In his book 'The Third Wave' Toffler describes three types of societies, based on the concept of 'waves' - each wave pushes the older societies and cultures aside.
- First Wave is the society after agrarian revolution and replaced the first hunter-gatherer cultures.
- The main components of the Second Wave society are nuclear family, factory-type education system and the corporation. Toffler writes: "The Second Wave Society is industrial and based on mass production, mass distribution, mass consumption, mass education, mass media, mass recreation, mass entertainment, and weapons of mass destruction. You combine those things with standardization, centralization, concentration, and synchronization, and you wind up with a style of organization we call bureaucracy."
- Third Wave is the post-industrial society. Toffler would also add that since late 1950s most countries are moving away from a Second Wave Society into what he would call a Third Wave Society. He coined lots of words to describe it and mentions names invented by other people, like the Information Age.
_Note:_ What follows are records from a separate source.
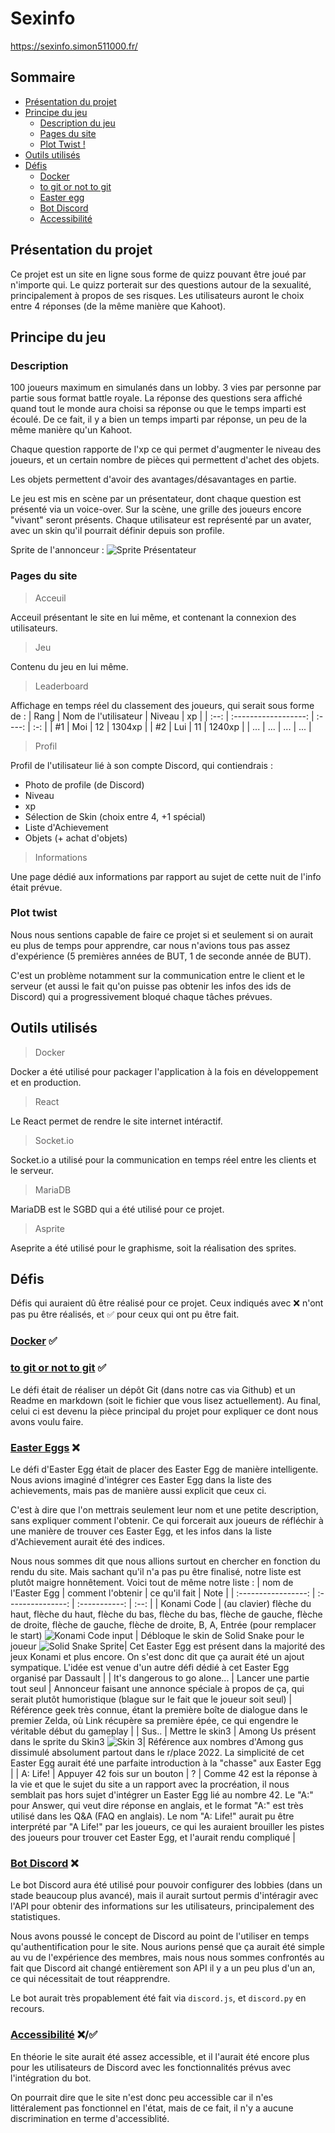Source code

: # Sexinfo
https://sexinfo.simon511000.fr/

## Sommaire
- [Présentation du projet](#présentation-du-projet)
- [Principe du jeu](#principe-du-jeu)
    - [Description du jeu](#description)
    - [Pages du site](#pages-du-site)
    - [Plot Twist !](#plot-twist)
- [Outils utilisés](#outils-utilisés)
- [Défis](#défis)
    - [Docker](#docker-✅)
    - [to git or not to git](#to-git-or-not-to-git-✅)
    - [Easter egg](#easter-eggs-❌)
    - [Bot Discord](#bot-discord-❌)
    - [Accessibilité](#accessibilité-❌✅)

## Présentation du projet
Ce projet est un site en ligne sous forme de quizz pouvant être joué par n'importe qui. Le quizz porterait sur des questions autour de la sexualité, principalement à propos de ses risques. Les utilisateurs auront le choix entre 4 réponses (de la même manière que Kahoot).

## Principe du jeu
### Description
100 joueurs maximum en simulanés dans un lobby. 3 vies par personne par partie sous format battle royale. La réponse des questions sera affiché quand tout le monde aura choisi sa réponse ou que le temps imparti est écoulé. De ce fait, il y a bien un temps imparti par réponse, un peu de la même manière qu'un Kahoot.

Chaque question rapporte de l'xp ce qui permet d'augmenter le niveau des joueurs, et un certain nombre de pièces qui permettent d'achet des objets.

Les objets permettent d'avoir des avantages/désavantages en partie.

Le jeu est mis en scène par un présentateur, dont chaque question est présenté via un voice-over. Sur la scène, une grille des joueurs encore "vivant" seront présents. Chaque utilisateur est représenté par un avater, avec un skin qu'il pourrait définir depuis son profile.

Sprite de l'annonceur :
![Sprite Présentateur](/site/assets/annoncer.png)
### Pages du site
> Acceuil

Acceuil présentant le site en lui même, et contenant la connexion des utilisateurs. 
> Jeu

Contenu du jeu en lui même.

> Leaderboard

Affichage en temps réel du classement des joueurs, qui serait sous forme de :
| Rang | Nom de l'utilisateur | Niveau | xp |
| :--: | :------------------: | :----: | :-: |
| #1 | Moi | 12 | 1304xp |
| #2 | Lui | 11 | 1240xp |
| ... | ... | ... | ... |

> Profil

Profil de l'utilisateur lié à son compte Discord, qui contiendrais :
- Photo de profile (de Discord)
- Niveau
- xp
- Sélection de Skin (choix entre 4, +1 spécial)
- Liste d'Achievement
- Objets (+ achat d'objets)

> Informations

Une page dédié aux informations par rapport au sujet de cette nuit de l'info était prévue.
### Plot twist

Nous nous sentions capable de faire ce projet si et seulement si on aurait eu plus de temps pour apprendre, car nous n'avions tous pas assez d'expérience (5 premières années de BUT, 1 de seconde année de BUT). 

C'est un problème notamment sur la communication entre le client et le serveur (et aussi le fait qu'on puisse pas obtenir les infos des ids de Discord) qui a progressivement bloqué chaque tâches prévues.
## Outils utilisés

> Docker

Docker a été utilisé pour packager l'application à la fois en développement et en production.
> React

Le React permet de rendre le site internet intéractif.
> Socket.io

Socket.io a utilisé pour la communication en temps réel entre les clients et le serveur.

> MariaDB

MariaDB est le SGBD qui a été utilisé pour ce projet.
> Asprite

Aseprite a été utilisé pour le graphisme, soit la réalisation des sprites.

## Défis
Défis qui auraient dû être réalisé pour ce projet. Ceux indiqués avec ❌ n'ont pas pu être réalisés, et ✅ pour ceux qui ont pu être fait.
### [Docker](https://www.nuitdelinfo.com/inscription/defis/330) ✅
### [to git or not to git](https://www.nuitdelinfo.com/inscription/defis/355) ✅
Le défi était de réaliser un dépôt Git (dans notre cas via Github) et un Readme en markdown (soit le fichier que vous lisez actuellement). Au final, celui ci est devenu la pièce principal du projet pour expliquer ce dont nous avons voulu faire.
### [Easter Eggs](https://www.nuitdelinfo.com/inscription/defis/328) ❌
Le défi d'Easter Egg était de placer des Easter Egg de manière intelligente. Nous avions imaginé d'intégrer ces Easter Egg dans la liste des achievements, mais pas de manière aussi explicit que ceux ci.

C'est à dire que l'on mettrais seulement leur nom et une petite description, sans expliquer comment l'obtenir. Ce qui forcerait aux joueurs de réfléchir à une manière de trouver ces Easter Egg, et les infos dans la liste d'Achievement aurait été des indices.

Nous nous sommes dit que nous allions surtout en chercher en fonction du rendu du site. Mais sachant qu'il n'a pas pu être finalisé, notre liste est plutôt maigre honnêtement. Voici tout de même notre liste :
| nom de l'Easter Egg | comment l'obtenir | ce qu'il fait | Note |
| :-----------------: | :---------------: | :-----------: | :--: |
| Konami Code | (au clavier) flèche du haut, flèche du haut, flèche du bas, flèche du bas, flèche de gauche, flèche de droite, flèche de gauche, flèche de droite, B, A, Entrée (pour remplacer le start) ![Konami Code input](/Readme_assets/Konami_Code.png) | Débloque le skin de Solid Snake pour le joueur ![Solid Snake Sprite](/site/assets/snake.png)| Cet Easter Egg est présent dans la majorité des jeux Konami et plus encore. On s'est donc dit que ça aurait été un ajout sympatique. L'idée est venue d'un autre défi dédié à cet Easter Egg organisé par Dassault |
| It's dangerous to go alone... | Lancer une partie tout seul | Annonceur faisant une annonce spéciale à propos de ça, qui serait plutôt humoristique (blague sur le fait que le joueur soit seul) | Référence geek très connue, étant la première boîte de dialogue dans le premier Zelda, où Link récupère sa première épée, ce qui engendre le véritable début du gameplay |
| Sus.. | Mettre le skin3 | Among Us présent dans le sprite du Skin3 ![Skin 3](/site/assets/skin3.png)| Référence aux nombres d'Among gus dissimulé absolument partout dans le r/place 2022. La simplicité de cet Easter Egg aurait été une parfaite introduction à la "chasse" aux Easter Egg |
| A: Life! | Appuyer 42 fois sur un bouton | ? | Comme 42 est la réponse à la vie et que le sujet du site a un rapport avec la procréation, il nous semblait pas hors sujet d'intégrer un Easter Egg lié au nombre 42. Le "A:" pour Answer, qui veut dire réponse en anglais, et le format "A:" est très utilisé dans les Q&A (FAQ en anglais). Le nom "A: Life!" aurait pu être interprété par "A Life!" par les joueurs, ce qui les auraient brouiller les pistes des joueurs pour trouver cet Easter Egg, et l'aurait rendu compliqué |
### [Bot Discord](https://www.nuitdelinfo.com/inscription/defis/349) ❌
Le bot Discord aura été utilisé pour pouvoir configurer des lobbies (dans un stade beaucoup plus avancé), mais il aurait surtout permis d'intéragir avec l'API pour obtenir des informations sur les utilisateurs, principalement des statistiques.

Nous avons poussé le concept de Discord au point de l'utiliser en temps qu'authentification pour le site. Nous aurions pensé que ça aurait été simple au vu de l'expérience des membres, mais nous nous sommes confrontés au fait que Discord ait changé entièrement son API il y a un peu plus d'un an, ce qui nécessitait de tout réapprendre.

Le bot aurait très propablement été fait via `discord.js`, et `discord.py` en recours.

### [Accessibilité](https://www.nuitdelinfo.com/inscription/defis/349) ❌/✅
En théorie le site aurait été assez accessible, et il l'aurait été encore plus pour les utilisateurs de Discord avec les fonctionnalités prévus avec l'intégration du bot.

On pourrait dire que le site n'est donc peu accessible car il n'es littéralement pas fonctionnel en l'état, mais de ce fait, il n'y a aucune discrimination en terme d'accessiblité.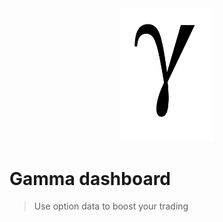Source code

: <div align="center">
<img src="docs/gamma.png" width="30%"/>
</div>



# Gamma dashboard

> Use option data to boost your trading


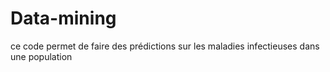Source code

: # Data-mining
ce code permet de faire des prédictions sur les maladies infectieuses dans une population
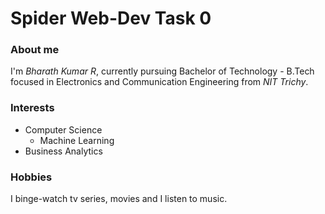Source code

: # Spider Web-Dev Task 0
### About me
I'm *Bharath Kumar R*, currently pursuing Bachelor of Technology - B.Tech focused in Electronics and Communication Engineering from _NIT Trichy_.

### Interests
 * Computer Science 
	 * Machine Learning 
 * Business Analytics

### Hobbies
I binge-watch tv series, movies and I listen to music. 
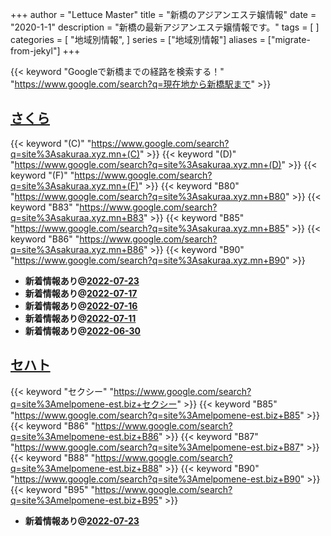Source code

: +++
author = "Lettuce Master"
title = "新橋のアジアンエステ嬢情報"
date = "2020-1-1"
description = "新橋の最新アジアンエステ嬢情報です。"
tags = [
]
categories = [
    "地域別情報",
]
series = ["地域別情報"]
aliases = ["migrate-from-jekyl"]
+++

{{< keyword "Googleで新橋までの経路を検索する！" "https://www.google.com/search?q=現在地から新橋駅まで" >}}

## [さくら](https://sakuraa.xyz.mn/)
{{< keyword "(C)" "https://www.google.com/search?q=site%3Asakuraa.xyz.mn+(C)" >}} {{< keyword "(D)" "https://www.google.com/search?q=site%3Asakuraa.xyz.mn+(D)" >}} {{< keyword "(F)" "https://www.google.com/search?q=site%3Asakuraa.xyz.mn+(F)" >}} {{< keyword "B80" "https://www.google.com/search?q=site%3Asakuraa.xyz.mn+B80" >}} {{< keyword "B83" "https://www.google.com/search?q=site%3Asakuraa.xyz.mn+B83" >}} {{< keyword "B85" "https://www.google.com/search?q=site%3Asakuraa.xyz.mn+B85" >}} {{< keyword "B86" "https://www.google.com/search?q=site%3Asakuraa.xyz.mn+B86" >}} {{< keyword "B90" "https://www.google.com/search?q=site%3Asakuraa.xyz.mn+B90" >}} 

- **新着情報あり@[2022-07-23](/post/2022-07-23)**
- **新着情報あり@[2022-07-17](/post/2022-07-17)**
- **新着情報あり@[2022-07-16](/post/2022-07-16)**
- **新着情報あり@[2022-07-11](/post/2022-07-11)**
- **新着情報あり@[2022-06-30](/post/2022-06-30)**
## [セハト](http://melpomene-est.biz/)
{{< keyword "セクシー" "https://www.google.com/search?q=site%3Amelpomene-est.biz+セクシー" >}} {{< keyword "B85" "https://www.google.com/search?q=site%3Amelpomene-est.biz+B85" >}} {{< keyword "B86" "https://www.google.com/search?q=site%3Amelpomene-est.biz+B86" >}} {{< keyword "B87" "https://www.google.com/search?q=site%3Amelpomene-est.biz+B87" >}} {{< keyword "B88" "https://www.google.com/search?q=site%3Amelpomene-est.biz+B88" >}} {{< keyword "B90" "https://www.google.com/search?q=site%3Amelpomene-est.biz+B90" >}} {{< keyword "B95" "https://www.google.com/search?q=site%3Amelpomene-est.biz+B95" >}} 

- **新着情報あり@[2022-07-23](/post/2022-07-23)**
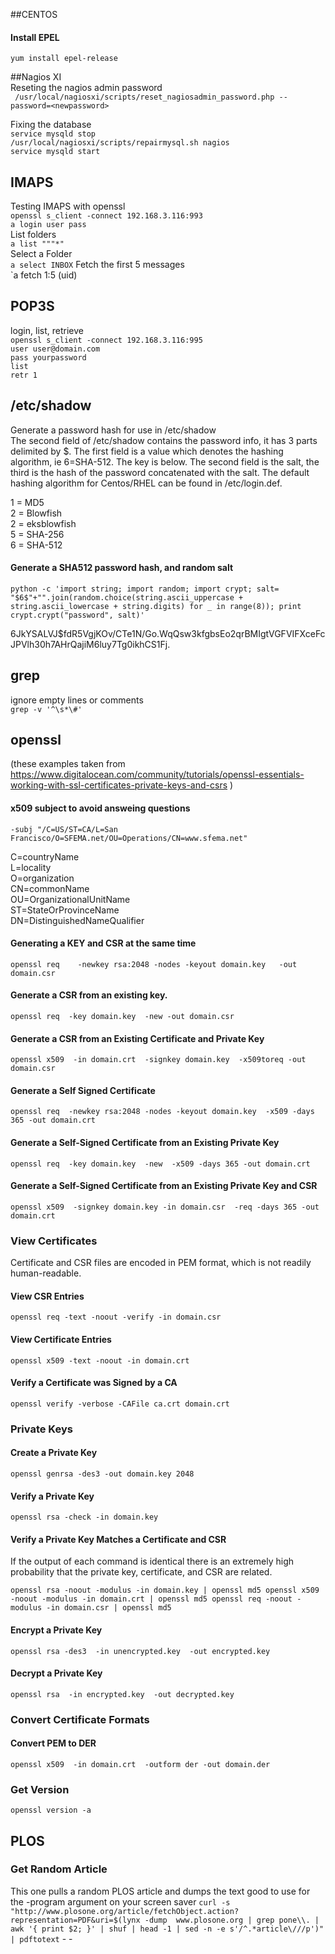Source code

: ##CENTOS
#### Install EPEL  
`yum install epel-release`  

##Nagios XI  
Reseting the nagios admin password  
` /usr/local/nagiosxi/scripts/reset_nagiosadmin_password.php --password=<newpassword>`

Fixing the database  
`service mysqld stop`  
`/usr/local/nagiosxi/scripts/repairmysql.sh nagios`  
`service mysqld start`


## IMAPS  
Testing IMAPS with openssl  
`openssl s_client -connect 192.168.3.116:993`  
`a login user pass`  
List folders  
`a list """*"`  
Select a Folder  
`a select INBOX` 
Fetch the first 5 messages  
`a fetch 1:5 (uid) 

## POP3S  
login, list, retrieve  
`openssl s_client -connect 192.168.3.116:995`  
`user user@domain.com`  
`pass yourpassword`  
`list`  
`retr 1`  



## /etc/shadow  
Generate a password hash for use in /etc/shadow  
The second field of /etc/shadow contains the password info, it has 3 parts delimited by $.  The first field is a value which denotes the hashing algorithm, ie 6=SHA-512. The key is below.  The second field is the salt, the third is the hash of the password concatenated with the salt.
The default hashing algorithm for Centos/RHEL can be found in /etc/login.def.

1 = MD5  
2 = Blowfish  
2 = eksblowfish  
5 = SHA-256  
6 = SHA-512 

#### Generate a SHA512 password hash, and random salt  

`python -c 'import string; import random; import crypt; salt= "$6$"+"".join(random.choice(string.ascii_uppercase + string.ascii_lowercase + string.digits) for _ in range(8)); print crypt.crypt("password", salt)'`  

$6$JkYSALVJ$fdR5VgjKOv/CTe1N/Go.WqQsw3kfgbsEo2qrBMIgtVGFVIFXceFcJPVlh30h7AHrQajiM6luy7Tg0ikhCS1Fj.



## grep
ignore empty lines or comments  
`grep -v '^\s*\#'`


## openssl
(these examples taken from https://www.digitalocean.com/community/tutorials/openssl-essentials-working-with-ssl-certificates-private-keys-and-csrs )  

#### x509 subject to avoid answeing questions
`-subj "/C=US/ST=CA/L=San Francisco/O=SFEMA.net/OU=Operations/CN=www.sfema.net"`

C=countryName  
L=locality  
O=organization  
CN=commonName  
OU=OrganizationalUnitName  
ST=StateOrProvinceName  
DN=DistinguishedNameQualifier  

#### Generating a KEY and CSR at the same time
`openssl req   
       -newkey rsa:2048 -nodes -keyout domain.key  
       -out domain.csr`

#### Generate a CSR from an existing key.
`openssl req 
       -key domain.key 
       -new -out domain.csr`


#### Generate a CSR from an Existing Certificate and Private Key
`openssl x509 
       -in domain.crt 
       -signkey domain.key 
       -x509toreq -out domain.csr`

#### Generate a Self Signed Certificate
`openssl req 
       -newkey rsa:2048 -nodes -keyout domain.key 
       -x509 -days 365 -out domain.crt`

#### Generate a Self-Signed Certificate from an Existing Private Key
`openssl req 
       -key domain.key 
       -new 
       -x509 -days 365 -out domain.crt`

#### Generate a Self-Signed Certificate from an Existing Private Key and CSR
`openssl x509 
       -signkey domain.key
       -in domain.csr 
       -req -days 365 -out domain.crt`


### View Certificates
Certificate and CSR files are encoded in PEM format, which is not readily human-readable.

#### View CSR Entries
`openssl req -text -noout -verify -in domain.csr`

#### View Certificate Entries
`openssl x509 -text -noout -in domain.crt`

#### Verify a Certificate was Signed by a CA
`openssl verify -verbose -CAFile ca.crt domain.crt`


### Private Keys
#### Create a Private Key
`openssl genrsa -des3 -out domain.key 2048`

#### Verify a Private Key
`openssl rsa -check -in domain.key`


#### Verify a Private Key Matches a Certificate and CSR
If the output of each command is identical there is an extremely high probability that the private key, certificate, and CSR are related. 

`openssl rsa -noout -modulus -in domain.key | openssl md5
openssl x509 -noout -modulus -in domain.crt | openssl md5
openssl req -noout -modulus -in domain.csr | openssl md5`


#### Encrypt a Private Key
`openssl rsa -des3 
       -in unencrypted.key 
       -out encrypted.key`


#### Decrypt a Private Key
`openssl rsa 
       -in encrypted.key 
       -out decrypted.key`


### Convert Certificate Formats

#### Convert PEM to DER
`openssl x509 
       -in domain.crt 
       -outform der -out domain.der`


### Get Version
`openssl version -a`
	


## PLOS
### Get Random Article
This one pulls a random PLOS article and dumps the text good to use for the -program argument on your screen saver
`curl -s "http://www.plosone.org/article/fetchObject.action?representation=PDF&uri=$(lynx -dump 
www.plosone.org | grep pone\\. | awk '{ print $2; }' | shuf | head -1 | sed -n -e s'/^.*article\///p')" | pdftotext` - -
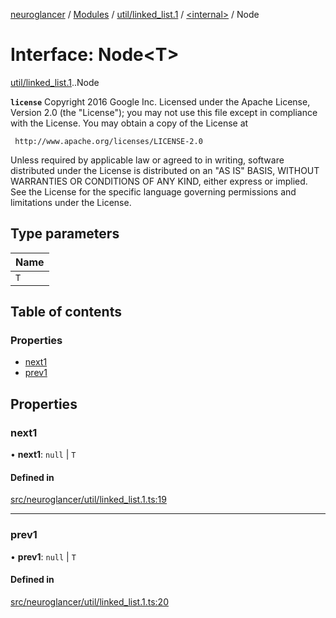 [neuroglancer](../README.md) / [Modules](../modules.md) / [util/linked\_list.1](../modules/util_linked_list_1.md) / [<internal\>](../modules/util_linked_list_1._internal_.md) / Node

# Interface: Node<T\>

[util/linked_list.1](../modules/util_linked_list_1.md).[<internal>](../modules/util_linked_list_1._internal_.md).Node

**`license`**
Copyright 2016 Google Inc.
Licensed under the Apache License, Version 2.0 (the "License");
you may not use this file except in compliance with the License.
You may obtain a copy of the License at

     http://www.apache.org/licenses/LICENSE-2.0

Unless required by applicable law or agreed to in writing, software
distributed under the License is distributed on an "AS IS" BASIS,
WITHOUT WARRANTIES OR CONDITIONS OF ANY KIND, either express or implied.
See the License for the specific language governing permissions and
limitations under the License.

## Type parameters

| Name |
| :------ |
| `T` |

## Table of contents

### Properties

- [next1](util_linked_list_1._internal_.Node.md#next1)
- [prev1](util_linked_list_1._internal_.Node.md#prev1)

## Properties

### next1

• **next1**: ``null`` \| `T`

#### Defined in

[src/neuroglancer/util/linked_list.1.ts:19](https://github.com/ActiveBrainAtlas2/neuroglancer/blob/1beb5d34/src/neuroglancer/util/linked_list.1.ts#L19)

___

### prev1

• **prev1**: ``null`` \| `T`

#### Defined in

[src/neuroglancer/util/linked_list.1.ts:20](https://github.com/ActiveBrainAtlas2/neuroglancer/blob/1beb5d34/src/neuroglancer/util/linked_list.1.ts#L20)
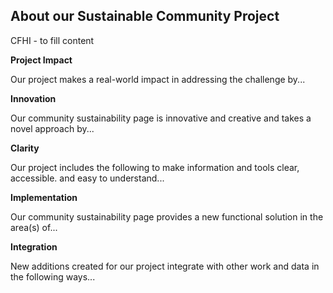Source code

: ## About our Sustainable Community Project
CFHI - to fill content

**Project Impact**

Our project makes a real-world impact in addressing the challenge by...

**Innovation**

Our community sustainability page is innovative and creative and takes a novel approach by...

**Clarity**

Our project includes the following to make information and tools clear, accessible. and easy to understand...

<!--Does it present information clearly?-->

**Implementation**

Our community sustainability page provides a new functional solution in the area(s) of... 


**Integration**

New additions created for our project integrate with other work and data in the following ways...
In this post-industrial society, there is a lot of diversity in lifestyles ("subcults"). Adhocracies (fluid organizations like, say, the Wikipedia community) adapt quickly to changes. Information can substitute most of the material resources (see ersatz) and becomes the main material for workers (cognitarians instead of proletarians), who are loosely affiliated. Mass customization offers the possibility of cheap, personalized, production catering to small niches (see just in time production). The gap between producer and consumer is bridged by technology. "Prosumers" can fill their own needs (see Open Source, assembly kit, freelance work).
During the 1980s, he was read and listened to across the world as people tried to make sense of the impact of new technologies and social change. Toffler's writings have been influential beyond the confines of scientific, economic and public policy discussions. Techno music pioneer Juan Atkins cites Toffler's phrase "techno rebels" in Future Shock as inspiring him to use the word "techno" to describe the musical style he helped to create.
Toffler's works and ideas have been subject to various criticism, usually with the same argumentation used against futurology, that is that foreseeing the future is nigh impossible. In the 1990s, his ideas were publicly lauded by Newt Gingrich.
His books
A few of his well-known works are:
- Future Shock (1970) Bantam Books ISBN 0553277375
- The Eco-Spasm Report (1975) Bantam Books ISBN 055314474X
- The Third Wave (1980) Bantam Books ISBN 0553246984
- Powershift: Knowledge, Wealth and Violence at the Edge of the 21st Century (1990) Bantam Books ISBN 0553292153
- War and Anti-War (1995) Warner Books ISBN 0446602590
The Shockwave Rider is a science-fiction novel inspired by his Future Shock.